Late in the afternoon on the first day, one of the Norwegian carpenters walked up to Orlyn Kringstad, who arranged the project.
“He said, ‘Everything’s perfect,’” Kringstad told me two days later, as the roofs were going up on the two houses. “I had the biggest grin on my face.”
The next morning, two of the Norwegian carpenters and the CEOs from two Norwegian companies sat with a Duluth custom tile dealer, explaining how bathrooms in Norway are slightly lower than the rest of the house and slope to a drain — but that for the cottages in America, just the shower will slope. This was an intellectual property transfer on an international level, with metric measurements converted in real time on iPhones.
“My ultimate goal is to build a more resilient economy in Tower based on what has become the primary source of revenue for the city, and that’s tourism,” Kringstad said. “Forestry and mining are still here. But the question is, ‘What do we need to do to get businesses to establish here?’”
The starting point is places to live. The houses are the first of six expected to rise before winter along the channel that connects Tower’s small harbor to Lake Vermilion. If all goes according to plan, another 42 will be built next year on property owned by Your Boat Club, the Minneapolis-based firm that operates several dozen marina properties in four states. It aims to attract more people to the state’s fifth-largest lake, and to use its marina and services.
The 48 homes in total would be the largest development in the history of Tower, which formed in 1889 and today has about 200 housing units. Prices will range from the $200,000s for duplexes, or twin-home buildings, to between $400,000 and $600,000 for standalone homes.
“Getting access to capital in a small community like this is so hard because people just assume, and maybe correctly, that the return is never going to be as robust here as what you’re going to get in a bigger community,” said Marshall Helmberger, co-founder of the Timberjay newspaper and executive director of the Tower Economic Development Authority. “You really have to find people with a little different vision, maybe who aren’t completely focused on the bottom line, which is somebody like Orlyn.”
Like most of Minnesota’s smaller communities, Tower has been losing population for several decades. Tower went from 494 people in the 2010 census to 430 in 2020.

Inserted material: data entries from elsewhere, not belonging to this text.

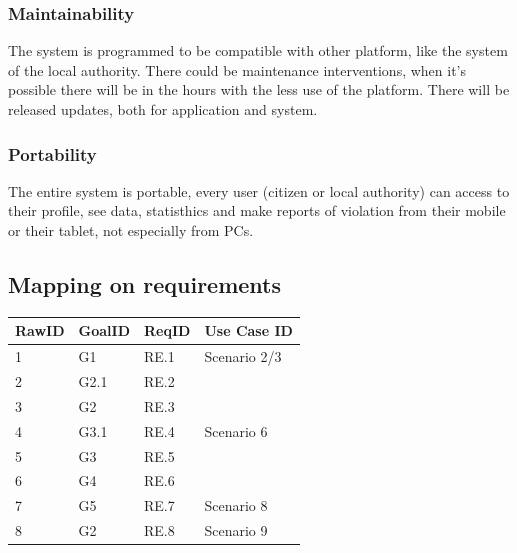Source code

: \subsubsection{Maintainability}
The system is programmed to be compatible with other platform, like the system of the local authority.
There could be maintenance interventions, when it's possible there will be in the hours with the less use of the platform.
There will be released updates, both for application and system.
\subsubsection{Portability}
The entire system is portable, every user (citizen or local authority) can access to their profile, see data, statisthics and make reports of violation from their mobile or their tablet, not especially from PCs.
\subsection{Mapping on requirements}
\begin{center}
	\begin{tabular}{ | l | p{2cm} | p{2cm}| p{2cm}|} 
		\hline
		 RawID & GoalID & ReqID & Use Case ID \\
		\hline
		1&G1&RE.1&Scenario 2/3\\
		\hline
		2&G2.1&RE.2&\\
		\hline
		3&G2&RE.3&\\
		\hline
		4&G3.1&RE.4&Scenario 6\\
		\hline
		5&G3&RE.5&\\
		\hline
		6&G4&RE.6&\\
		\hline
		7&G5&RE.7&Scenario 8\\
		\hline
		8&G2&RE.8&Scenario 9\\
		\hline
	\end{tabular}
\end{center}


 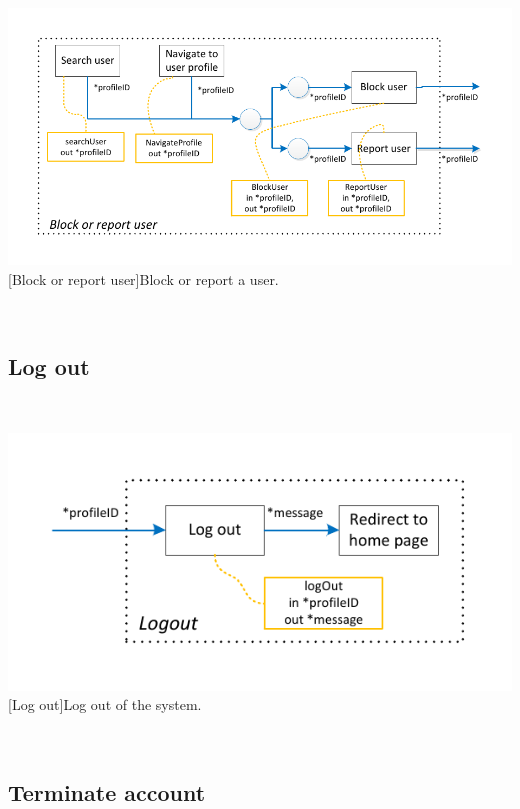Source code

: \documentclass[11pt, a4paper,svglistings,oneside]{book}
\begin{document}
$\;$ \\
\noindent\begin{minipage}{\textwidth}
    \centering
   \includegraphics[scale=1]{nav_BlockReport.pdf}
 [Block or report user]{Block or report a user.}
\end{minipage}
$\;$ \\ 

\subsection{Log out}

$\;$ \\
\noindent\begin{minipage}{\textwidth}
    \centering
   \includegraphics[scale=1]{nav_LogOff.pdf}
 [Log out]{Log out of the system.}
\end{minipage}
$\;$ \\ 

\subsection{Terminate account}
\end{document}
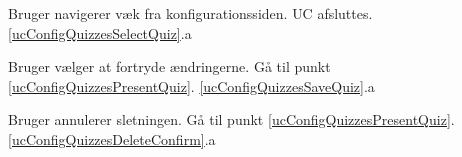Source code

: \ucdescriptionend %

\ucextension
	{Bruger navigerer væk fra konfigurationssiden.}
	{UC afsluttes.}
	{\ref{ucConfigQuizzesSelectQuiz}.a}

\ucextension
	{Bruger vælger at fortryde ændringerne.}
	{Gå til punkt \ref{ucConfigQuizzesPresentQuiz}.}
	{\ref{ucConfigQuizzesSaveQuiz}.a}

\ucextension
	{Bruger annulerer sletningen.}
	{Gå til punkt \ref{ucConfigQuizzesPresentQuiz}.}
	{\ref{ucConfigQuizzesDeleteConfirm}.a}

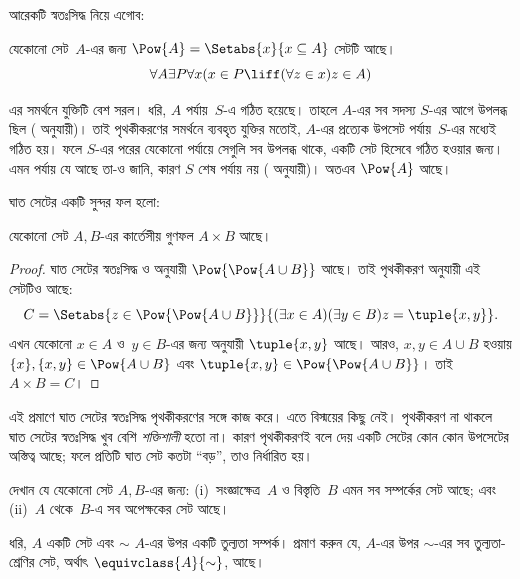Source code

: \documentclass[../../../include/open-logic-section]{subfiles}
\begin{document}

আরেকটি স্বতঃসিদ্ধ নিয়ে এগোব:

\begin{axiom}[ঘাত সেট]
যেকোনো সেট~$A$-এর জন্য
$\Pow{A} = \Setabs{x}{x \subseteq A}$ সেটটি আছে।
\[
  \forall A \exists P \forall x(x \in P \liff (\forall z \in x)z \in A)
\]
\end{axiom}

এর সমর্থনে যুক্তিটি বেশ সরল। ধরি, $A$ পর্যায়~$S$-এ
গঠিত হয়েছে। তাহলে $A$-এর সব সদস্য $S$-এর আগে
উপলব্ধ ছিল (\stagesacc{} অনুযায়ী)। তাই পৃথকীকরণের
সমর্থনে ব্যবহৃত যুক্তির মতোই, $A$-এর প্রত্যেক উপসেট
পর্যায়~$S$-এর মধ্যেই গঠিত হয়। ফলে $S$-এর পরের
যেকোনো পর্যায়ে সেগুলি সব উপলব্ধ থাকে, একটি
সেট হিসেবে গঠিত হওয়ার জন্য। এমন পর্যায় যে আছে
তা-ও জানি, কারণ $S$ শেষ পর্যায় নয়
(\stagessucc{} অনুযায়ী)। অতএব $\Pow{A}$ আছে।

ঘাত সেটের একটি সুন্দর ফল হলো:

\begin{prop}\label{thm:Products}
যেকোনো সেট $A, B$-এর কার্তেসীয় গুণফল
$A \times B$ আছে।
\end{prop}

\begin{proof}
ঘাত সেটের স্বতঃসিদ্ধ ও
 অনুযায়ী
$\Pow{\Pow{A \cup B}}$ আছে। তাই পৃথকীকরণ
অনুযায়ী এই সেটটিও আছে:
\[
  C = \Setabs{z \in \Pow{\Pow{A \cup B}}}{(\exists x \in A)(\exists y \in B) z = \tuple{x, y}}.
\]
এখন যেকোনো $x \in A$ ও~$y \in B$-এর জন্য
 অনুযায়ী
$\tuple{x, y}$ আছে। আরও, $x, y \in A \cup B$
হওয়ায় $\{x\}, \{x, y\} \in \Pow{A \cup B}$ এবং
$\tuple{x,y} \in \Pow{\Pow{A \cup B}}$।
তাই $A \times B = C$।
\end{proof}

এই প্রমাণে ঘাত সেটের স্বতঃসিদ্ধ পৃথকীকরণের সঙ্গে
কাজ করে। এতে বিস্ময়ের কিছু নেই। পৃথকীকরণ না
থাকলে ঘাত সেটের স্বতঃসিদ্ধ খুব বেশি \emph{শক্তিশালী}
হতো না। কারণ পৃথকীকরণই বলে দেয় একটি সেটের
কোন কোন উপসেটের অস্তিত্ব আছে; ফলে প্রতিটি ঘাত
সেট কতটা ``বড়'', তাও নির্ধারিত হয়।

\begin{prob}
দেখান যে যেকোনো সেট $A, B$-এর জন্য:
(i)~সংজ্ঞাক্ষেত্র~$A$ ও বিস্তৃতি~$B$ এমন সব সম্পর্কের
সেট আছে; এবং (ii)~$A$ থেকে~$B$-এ সব অপেক্ষকের
সেট আছে।
\end{prob}

\begin{prob}
ধরি, $A$ একটি সেট এবং $\sim$ $A$-এর উপর একটি
তুল্যতা সম্পর্ক। প্রমাণ করুন যে, $A$-এর উপর
$\sim$-এর সব তুল্যতা-শ্রেণির সেট, অর্থাৎ
$\equivclass{A}{\sim}$, আছে।
\end{prob}
\end{document}

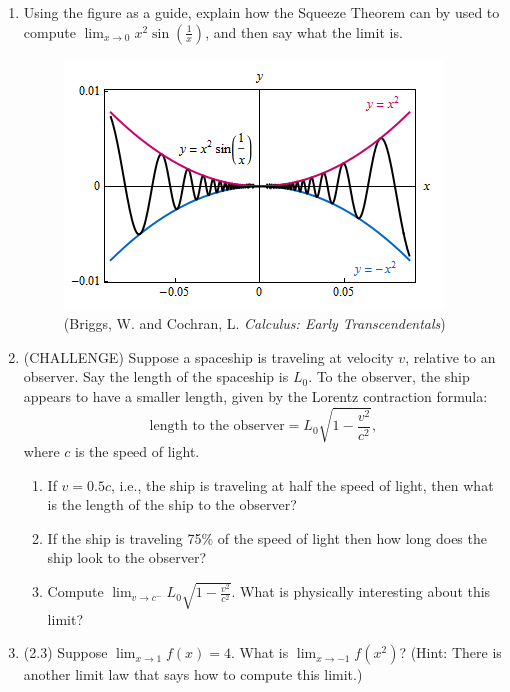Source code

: \documentclass[11pt,letterpaper]{article}
\begin{document}
\begin{enumerate}
\item Using the figure as a guide, explain how the Squeeze Theorem can by used to compute $\lim_{x\to 0}x^2\sin(\frac{1}{x})$, and then say what the limit is.
\vspace{-1pc}  
\begin{figure}[h]
\begin{center}
\includegraphics[scale=0.8]{Exam1pic2.png}
\caption{(Briggs, W. and Cochran, L. \emph{Calculus: Early Transcendentals})}
\end{center}
\end{figure}

\item (CHALLENGE) Suppose a spaceship is traveling at velocity $v$, relative to an observer.  Say the length of the spaceship is $L_0$.  To the observer, the ship appears to have a smaller length, given by the Lorentz contraction formula:
\[\text{length to the observer}=L_0\sqrt{1-\frac{v^2}{c^2}},\]
where $c$ is the speed of light.
\begin{enumerate}
\item If $v=0.5c$, i.e., the ship is traveling at half the speed of light, then what is the length of the ship to the observer?
\item If the ship is traveling 75\% of the speed of light then how long does the ship look to the observer?
\item Compute $\lim_{v\to c^-}L_0\sqrt{1-\frac{v^2}{c^2}}$.  What is physically interesting about this limit?
\end{enumerate}

\item (2.3) Suppose $\lim_{x\to 1}f(x)=4$.  What is $\lim_{x\to -1}f(x^2)$?  (Hint: There is another limit law that says how to compute this limit.)


\end{enumerate}
\end{document}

Eight years ago, it picked up two people when Kringstad and his wife, Marit, retired there from the Twin Cities. After arriving in town, they set up a Scandinavian gift shop. Two years later, Kringstad was elected mayor.
Serving one term, Kringstad learned a lot about the pressures on small towns. Now, at age 79, he has put together a project that could bring 100 or more people to live in Tower and possibly something more. “The endgame is to build a factory in Tower, where we can produce the wall units and create jobs,” Kringstad said.
Born in Minneapolis to Norwegian immigrants, Kringstad worked in Norway for a building products company in the 1970s. In the past few years, he reacquainted himself with Norway’s construction industry and learned about Tinde Hytter, a maker of factory-built cottages.
Facing labor constraints, the Norwegian company developed a process where two carpenters can build a complete kit for a cottage in two weeks, then two others can assemble it on a construction site in another two weeks. Tinde wasn’t contemplating international expansion until Kringstad knocked on his door.
“It’s hard to believe in November 2022 when Orlyn had this energy and this light in his eyes that he wanted to build houses in Minnesota. Why should I believe that?” said Audun Skattebo, CEO of Tinde. “Yeah, I had to think a little bit.”
Kringstad also recruited a Norwegian solar heating firm, Norsk BioVarme, to install its radiant floor heating systems powered by solar collectors in the Tower homes. Its CEO, Arne Veggum, surprised me by describing how efficient its system is, with water circulating at a mere 82 degrees compared to the 100 degrees-plus of older floor systems (let alone the 180 degrees of the water in the radiators at my house).
“Once we’ve proved that these are marketable, affordable and saleable, then we will move on to a number of other building projects and construction sites in different cities in the area,” Kringstad said.
Just before I left Tower, two people from nearby Biwabik stopped by and told Kringstad and Skattebo their community has five acres of open land where a school used to be. The pair promised to stop by to see how many Tinde homes might fit on it.
The past is prologue. In 1952, a firm called Modern Home Manufacturing opened a factory in Biwabik and for the next eight years built hundreds of single-story homes, mounted them on flatbed trucks and delivered them all around the Iron Range.